▶ _WHAT IS BEING ASKED_:
The records that follow should be returned exactly, pictures excluded.

▶ _PROVIDED RECORDS_:

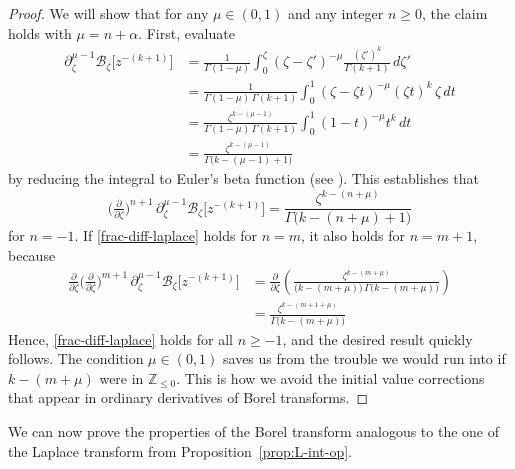 \documentclass{article}
\newcommand{\Z}{\mathbb{Z}}
\newcommand{\borel}{\mathcal{B}}
\theoremstyle{definition}
\theoremstyle{plain}
\begin{document}
\begin{proof}
We will show that for any $\mu \in (0, 1)$ and any integer $n \ge 0$, the claim holds with $\mu = n + \alpha$. First, evaluate
\begin{align*}
\partial^{\mu-1}_{\zeta} \borel_\zeta \big[z^{-(k+1)}\big] & = \frac{1}{\Gamma(1-\mu)} \int_0^\zeta (\zeta-\zeta')^{-\mu} \frac{(\zeta')^k}{\Gamma(k+1)}\,d\zeta' \\
& = \frac{1}{\Gamma(1-\mu)\,\Gamma(k+1)} \int_0^1 (\zeta-\zeta t)^{-\mu} (\zeta t)^k\,\zeta\,dt \\
& = \frac{\zeta^{k-(\mu-1)}}{\Gamma(1-\mu)\,\Gamma(k+1)} \int_0^1 (1-t)^{-\mu} t^k\,dt \\
& = \frac{\zeta^{k-(\mu-1)}}{\Gamma\big(k-(\mu-1)+1\big)}
\end{align*}
by reducing the integral to Euler's beta function (see \cite[Identity 5.12.1]{dlmf}). This establishes that
\begin{equation}\label{frac-diff-laplace}
\big(\tfrac{\partial}{\partial \zeta}\big)^{n+1}\,\partial^{\mu-1}_{\zeta } \borel_\zeta \big[z^{-(k+1)}\big] = \frac{\zeta^{k-(n+\mu)}}{\Gamma\big(k-(n+\mu)+1\big)}
\end{equation}
for $n = -1$. If \eqref{frac-diff-laplace} holds for $n = m$, it also holds for $n = m+1$, because
\begin{align*}
\tfrac{\partial}{\partial \zeta} \big(\tfrac{\partial}{\partial \zeta}\big)^{m+1}\,\partial^{\mu-1}_{\zeta} \borel_\zeta \big[z^{-(k+1)}\big] & = \frac{\partial}{\partial \zeta} \left( \frac{\zeta^{k-(m+\mu)}}{\big(k-(m+\mu)\big)\,\Gamma\big(k-(m+\mu)\big)} \right) \\
& = \frac{\zeta^{k-(m+1+\mu)}}{\Gamma\big(k-(m+\mu)\big)}
\end{align*}
Hence, \eqref{frac-diff-laplace} holds for all $n \ge -1$, and the desired result quickly follows. The condition $\mu \in (0, 1)$ saves us from the trouble we would run into if $k-(m+\mu)$ were in $\Z_{\le 0}$. This is how we avoid the initial value corrections that appear in ordinary derivatives of Borel transforms.
\end{proof}
We can now prove the properties of the Borel transform analogous to the one of the Laplace transform from Proposition~\ref{prop:L-int-op}.
\end{document}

▶ _EXERCISE RESULT_:
 \documentclass{article}
\newcommand{\Z}{\mathbb{Z}}
\newcommand{\borel}{\mathcal{B}}
\theoremstyle{definition}
\theoremstyle{plain}
\begin{document}
\begin{proof}
We will show that for any $\mu \in (0, 1)$ and any integer $n \ge 0$, the claim holds with $\mu = n + \alpha$. First, evaluate
\begin{align*}
\partial^{\mu-1}_{\zeta} \borel_\zeta \big[z^{-(k+1)}\big] & = \frac{1}{\Gamma(1-\mu)} \int_0^\zeta (\zeta-\zeta')^{-\mu} \frac{(\zeta')^k}{\Gamma(k+1)}\,d\zeta' \\
& = \frac{1}{\Gamma(1-\mu)\,\Gamma(k+1)} \int_0^1 (\zeta-\zeta t)^{-\mu} (\zeta t)^k\,\zeta\,dt \\
& = \frac{\zeta^{k-(\mu-1)}}{\Gamma(1-\mu)\,\Gamma(k+1)} \int_0^1 (1-t)^{-\mu} t^k\,dt \\
& = \frac{\zeta^{k-(\mu-1)}}{\Gamma\big(k-(\mu-1)+1\big)}
\end{align*}
by reducing the integral to Euler's beta function (see \cite[Identity 5.12.1]{dlmf}). This establishes that
\begin{equation}\label{frac-diff-laplace}
\big(\tfrac{\partial}{\partial \zeta}\big)^{n+1}\,\partial^{\mu-1}_{\zeta } \borel_\zeta \big[z^{-(k+1)}\big] = \frac{\zeta^{k-(n+\mu)}}{\Gamma\big(k-(n+\mu)+1\big)}
\end{equation}
for $n = -1$. If \eqref{frac-diff-laplace} holds for $n = m$, it also holds for $n = m+1$, because
\begin{align*}
\tfrac{\partial}{\partial \zeta} \big(\tfrac{\partial}{\partial \zeta}\big)^{m+1}\,\partial^{\mu-1}_{\zeta} \borel_\zeta \big[z^{-(k+1)}\big] & = \frac{\partial}{\partial \zeta} \left( \frac{\zeta^{k-(m+\mu)}}{\big(k-(m+\mu)\big)\,\Gamma\big(k-(m+\mu)\big)} \right) \\
& = \frac{\zeta^{k-(m+1+\mu)}}{\Gamma\big(k-(m+\mu)\big)}
\end{align*}
Hence, \eqref{frac-diff-laplace} holds for all $n \ge -1$, and the desired result quickly follows. The condition $\mu \in (0, 1)$ saves us from the trouble we would run into if $k-(m+\mu)$ were in $\Z_{\le 0}$. This is how we avoid the initial value corrections that appear in ordinary derivatives of Borel transforms.
\end{proof}
We can now prove the properties of the Borel transform analogous to the one of the Laplace transform from Proposition~\ref{prop:L-int-op}.
\end{document}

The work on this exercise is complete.